C'est ainsi qu'il a crée l'Office de Changes en vue de concrétiser l'indépendance financière marocaine par rapport à la France, puis le système douanier marocain en 1957. Et c'est ainsi qu'en 1959, a été créé le dirham marocain ainsi que Bank Al Maghrib. Il s'est occupé par la suite de l'économie réelle, dont la nomination d'un Marocaine à la tête de l'OCP, l'organisation de l'opération de labourage  collectif, le lancement des travaux de la route « d'Al Ouahda », la création d'institutions marocaines (BMCE, CDG, BNDE) et l'amorce de l'opération d'industrialisation. Sur le plan social, il y a eu la création de la CNSS et la proclamation du SMIG.

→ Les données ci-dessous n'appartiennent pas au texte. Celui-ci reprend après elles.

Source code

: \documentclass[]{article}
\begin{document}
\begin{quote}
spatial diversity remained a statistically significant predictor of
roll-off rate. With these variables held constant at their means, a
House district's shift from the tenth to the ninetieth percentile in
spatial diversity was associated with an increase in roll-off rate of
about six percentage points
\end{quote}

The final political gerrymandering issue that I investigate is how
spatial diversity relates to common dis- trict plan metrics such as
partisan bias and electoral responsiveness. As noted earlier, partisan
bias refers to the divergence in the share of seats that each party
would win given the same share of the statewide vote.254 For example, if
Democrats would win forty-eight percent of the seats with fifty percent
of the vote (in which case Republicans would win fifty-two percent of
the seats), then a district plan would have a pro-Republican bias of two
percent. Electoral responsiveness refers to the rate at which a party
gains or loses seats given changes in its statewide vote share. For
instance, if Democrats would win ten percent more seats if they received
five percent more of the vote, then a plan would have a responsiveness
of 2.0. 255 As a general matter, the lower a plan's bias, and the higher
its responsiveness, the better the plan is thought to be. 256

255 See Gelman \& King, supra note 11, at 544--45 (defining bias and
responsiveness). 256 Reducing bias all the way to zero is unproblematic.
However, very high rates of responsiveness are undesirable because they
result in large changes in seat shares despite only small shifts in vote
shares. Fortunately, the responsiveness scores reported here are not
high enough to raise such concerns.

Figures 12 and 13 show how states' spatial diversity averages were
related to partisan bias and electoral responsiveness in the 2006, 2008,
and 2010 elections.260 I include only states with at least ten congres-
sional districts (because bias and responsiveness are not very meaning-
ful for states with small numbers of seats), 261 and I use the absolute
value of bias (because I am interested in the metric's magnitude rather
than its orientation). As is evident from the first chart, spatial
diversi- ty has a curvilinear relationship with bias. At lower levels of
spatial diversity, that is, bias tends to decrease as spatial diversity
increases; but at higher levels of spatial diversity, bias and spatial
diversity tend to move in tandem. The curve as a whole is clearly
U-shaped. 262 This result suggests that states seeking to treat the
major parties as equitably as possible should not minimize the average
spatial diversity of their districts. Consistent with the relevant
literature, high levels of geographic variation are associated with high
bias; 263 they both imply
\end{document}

Après la dissolution du gouvernement d'Abdellah Ibrahim en 1960, en tant qu'opposant, Abderrahim Bouabid s'intéressait davantage à la politique. Mais cela ne l'a pas empêché durant les années 80, suite à la mise en place du programme d'ajustement structurel, d'adresser un mémorandum à Feu Hassan II dans lequel il a attiré l'attention sur les inconvénients de cette politique qui  rejette, selon lui, toute intégration dans la politique des réformes.
Que ce soit au gouvernement ou dans l'opposition, Abderrahim Bouabid a défendu un certain nombre d'idées et d'approches que Fathallah Oualalou résume dans ce qui suit. Il était nationaliste et pour la souveraineté. Il a défendu l'économie mixte et le partenariat entre les secteurs privé et public. C'était un progressiste et un socialiste qui préconisait la répartition équitable des revenus. Il a défendu l'unité géographique du Maroc et accordait à la dimension maghrébine toute son importance. Il était  en effet parmi les rares hommes politiques de l'époque, sinon le seul d'entre eux qui considérait que la question maghrébine avait une dimension économique. Fervent défenseur des relations avec l'Union européenne, il  considérait que le développement reste intimement lié à la démocratie.